É um mercado onde agentes de IA são tratados como trabalhadores digitais que podem executar fluxos de trabalho de ponta a ponta, não apenas gerar texto. As empresas constroem, compram ou comissionam agentes e pagam por resultados em vez de acesso a software. A infraestrutura chave é identidade, permissões, registros de auditoria e uma forma de verificar a conclusão.
Como os agentes de IA são diferentes de copilotos ou chatbots?
Assistentes e copilotos geralmente requerem constantes solicitações humanas e execução manual entre ferramentas. Agentes assumem um objetivo de alto nível, o dividem em etapas e agem em sistemas para completar o fluxo de trabalho. Essa diferença é a razão pela qual os agentes criam novos requisitos de segurança e governança.
O que significa valor baseado em resultados na economia de agentes?
Significa precificar e medir o sucesso por um resultado de negócios alcançado em vez de volume de saída ou assentos de software. A parte difícil é definir o que conta como 'feito', atribuir trabalho entre sistemas e produzir um registro de auditoria para disputas. Sem isso, os mercados voltam a assinaturas ou serviços.

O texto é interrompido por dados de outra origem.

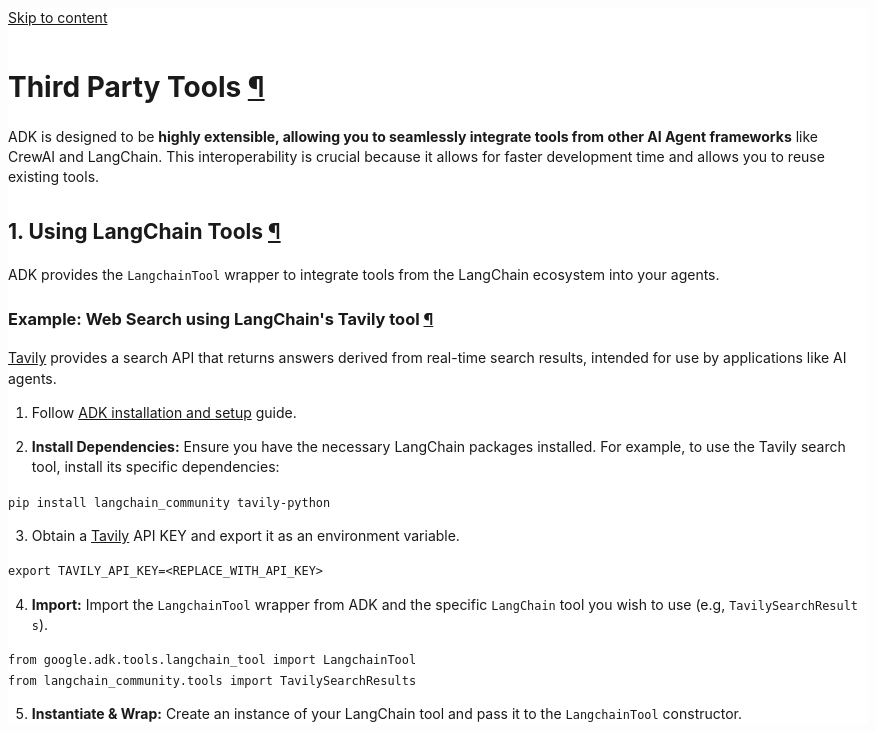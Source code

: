 [Skip to content](https://google.github.io/adk-docs/tools/third-party-tools/#third-party-tools)

# Third Party Tools [¶](https://google.github.io/adk-docs/tools/third-party-tools/\#third-party-tools "Permanent link")

ADK is designed to be **highly extensible, allowing you to seamlessly integrate tools from other AI Agent frameworks** like CrewAI and LangChain. This interoperability is crucial because it allows for faster development time and allows you to reuse existing tools.

## 1\. Using LangChain Tools [¶](https://google.github.io/adk-docs/tools/third-party-tools/\#1-using-langchain-tools "Permanent link")

ADK provides the `LangchainTool` wrapper to integrate tools from the LangChain ecosystem into your agents.

### Example: Web Search using LangChain's Tavily tool [¶](https://google.github.io/adk-docs/tools/third-party-tools/\#example-web-search-using-langchains-tavily-tool "Permanent link")

[Tavily](https://tavily.com/) provides a search API that returns answers derived from real-time search results, intended for use by applications like AI agents.

1. Follow [ADK installation and setup](https://google.github.io/adk-docs/get-started/installation/) guide.

2. **Install Dependencies:** Ensure you have the necessary LangChain packages installed. For example, to use the Tavily search tool, install its specific dependencies:



```md-code__content
pip install langchain_community tavily-python

```

3. Obtain a [Tavily](https://tavily.com/) API KEY and export it as an environment variable.



```md-code__content
export TAVILY_API_KEY=<REPLACE_WITH_API_KEY>

```

4. **Import:** Import the `LangchainTool` wrapper from ADK and the specific `LangChain` tool you wish to use (e.g, `TavilySearchResults`).



```md-code__content
from google.adk.tools.langchain_tool import LangchainTool
from langchain_community.tools import TavilySearchResults

```

5. **Instantiate & Wrap:** Create an instance of your LangChain tool and pass it to the `LangchainTool` constructor.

Precisamos de blockchain para a visão cripto da economia de agentes?
Não, a adoção empresarial pode ocorrer através de plataformas e marketplaces centralizados sem liquidação em cadeia. O argumento da blockchain é mais forte para liquidação programável e permissões, especialmente para micropagamentos máquina a máquina e controles de gastos autônomos. Se isso se tornar mainstream ainda é contestado.
Quais protocolos são importantes para a interoperabilidade de agentes?
Dois exemplos nomeados são o Agent2Agent (A2A) do Google para comunicação de agentes e o Model Context Protocol (MCP) da Anthropic para acesso estruturado a ferramentas e contextos. Se os padrões de interoperabilidade convergirem, os marketplaces podem ser mais competitivos e portáteis. Se fragmentarem, o poder de distribuição se concentra nos maiores centros.